*** Opening DATA ***

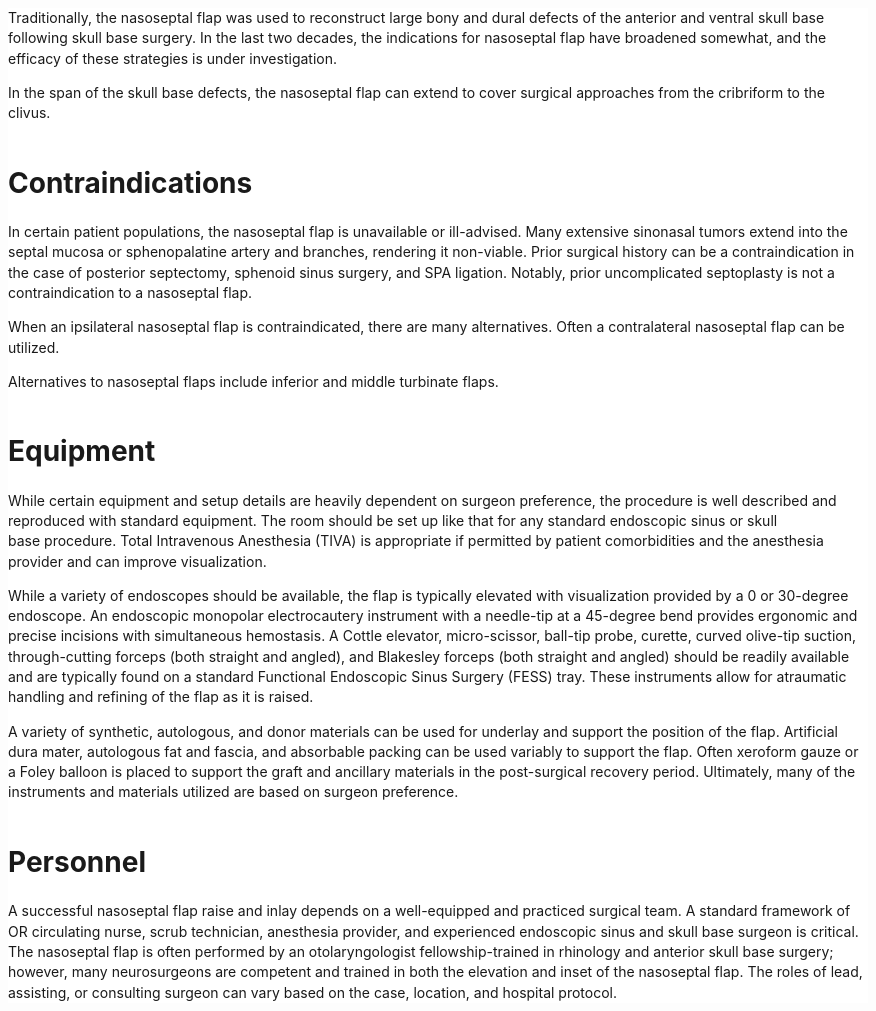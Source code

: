 Traditionally, the nasoseptal flap was used to reconstruct large bony and dural defects of the anterior and ventral skull base following skull base surgery. In the last two decades, the indications for nasoseptal flap have broadened somewhat, and the efficacy of these strategies is under investigation.

In the span of the skull base defects, the nasoseptal flap can extend to cover surgical approaches from the cribriform to the clivus.

# Contraindications

In certain patient populations, the nasoseptal flap is unavailable or ill-advised. Many extensive sinonasal tumors extend into the septal mucosa or sphenopalatine artery and branches, rendering it non-viable. Prior surgical history can be a contraindication in the case of posterior septectomy, sphenoid sinus surgery, and SPA ligation. Notably, prior uncomplicated septoplasty is not a contraindication to a nasoseptal flap.

When an ipsilateral nasoseptal flap is contraindicated, there are many alternatives. Often a contralateral nasoseptal flap can be utilized.

Alternatives to nasoseptal flaps include inferior and middle turbinate flaps.

# Equipment

While certain equipment and setup details are heavily dependent on surgeon preference, the procedure is well described and reproduced with standard equipment. The room should be set up like that for any standard endoscopic sinus or skull base procedure. Total Intravenous Anesthesia (TIVA) is appropriate if permitted by patient comorbidities and the anesthesia provider and can improve visualization.

While a variety of endoscopes should be available, the flap is typically elevated with visualization provided by a 0 or 30-degree endoscope. An endoscopic monopolar electrocautery instrument with a needle-tip at a 45-degree bend provides ergonomic and precise incisions with simultaneous hemostasis. A Cottle elevator, micro-scissor, ball-tip probe, curette, curved olive-tip suction, through-cutting forceps (both straight and angled), and Blakesley forceps (both straight and angled) should be readily available and are typically found on a standard Functional Endoscopic Sinus Surgery (FESS) tray. These instruments allow for atraumatic handling and refining of the flap as it is raised.

A variety of synthetic, autologous, and donor materials can be used for underlay and support the position of the flap. Artificial dura mater, autologous fat and fascia, and absorbable packing can be used variably to support the flap. Often xeroform gauze or a Foley balloon is placed to support the graft and ancillary materials in the post-surgical recovery period. Ultimately, many of the instruments and materials utilized are based on surgeon preference.

# Personnel

A successful nasoseptal flap raise and inlay depends on a well-equipped and practiced surgical team. A standard framework of OR circulating nurse, scrub technician, anesthesia provider, and experienced endoscopic sinus and skull base surgeon is critical. The nasoseptal flap is often performed by an otolaryngologist fellowship-trained in rhinology and anterior skull base surgery; however, many neurosurgeons are competent and trained in both the elevation and inset of the nasoseptal flap. The roles of lead, assisting, or consulting surgeon can vary based on the case, location, and hospital protocol.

*** Closing DATA ***

> _TASK ITEM_
A faithful copy of the data above is wanted, with every image left out.

> _WRITTEN REPLY_
Source code

: Traditionally, the nasoseptal flap was used to reconstruct large bony and dural defects of the anterior and ventral skull base following skull base surgery. In the last two decades, the indications for nasoseptal flap have broadened somewhat, and the efficacy of these strategies is under investigation.

In the span of the skull base defects, the nasoseptal flap can extend to cover surgical approaches from the cribriform to the clivus.

# Contraindications

In certain patient populations, the nasoseptal flap is unavailable or ill-advised. Many extensive sinonasal tumors extend into the septal mucosa or sphenopalatine artery and branches, rendering it non-viable. Prior surgical history can be a contraindication in the case of posterior septectomy, sphenoid sinus surgery, and SPA ligation. Notably, prior uncomplicated septoplasty is not a contraindication to a nasoseptal flap.

When an ipsilateral nasoseptal flap is contraindicated, there are many alternatives. Often a contralateral nasoseptal flap can be utilized.

Alternatives to nasoseptal flaps include inferior and middle turbinate flaps.

# Equipment

While certain equipment and setup details are heavily dependent on surgeon preference, the procedure is well described and reproduced with standard equipment. The room should be set up like that for any standard endoscopic sinus or skull base procedure. Total Intravenous Anesthesia (TIVA) is appropriate if permitted by patient comorbidities and the anesthesia provider and can improve visualization.

While a variety of endoscopes should be available, the flap is typically elevated with visualization provided by a 0 or 30-degree endoscope. An endoscopic monopolar electrocautery instrument with a needle-tip at a 45-degree bend provides ergonomic and precise incisions with simultaneous hemostasis. A Cottle elevator, micro-scissor, ball-tip probe, curette, curved olive-tip suction, through-cutting forceps (both straight and angled), and Blakesley forceps (both straight and angled) should be readily available and are typically found on a standard Functional Endoscopic Sinus Surgery (FESS) tray. These instruments allow for atraumatic handling and refining of the flap as it is raised.

A variety of synthetic, autologous, and donor materials can be used for underlay and support the position of the flap. Artificial dura mater, autologous fat and fascia, and absorbable packing can be used variably to support the flap. Often xeroform gauze or a Foley balloon is placed to support the graft and ancillary materials in the post-surgical recovery period. Ultimately, many of the instruments and materials utilized are based on surgeon preference.

# Personnel

A successful nasoseptal flap raise and inlay depends on a well-equipped and practiced surgical team. A standard framework of OR circulating nurse, scrub technician, anesthesia provider, and experienced endoscopic sinus and skull base surgeon is critical. The nasoseptal flap is often performed by an otolaryngologist fellowship-trained in rhinology and anterior skull base surgery; however, many neurosurgeons are competent and trained in both the elevation and inset of the nasoseptal flap. The roles of lead, assisting, or consulting surgeon can vary based on the case, location, and hospital protocol.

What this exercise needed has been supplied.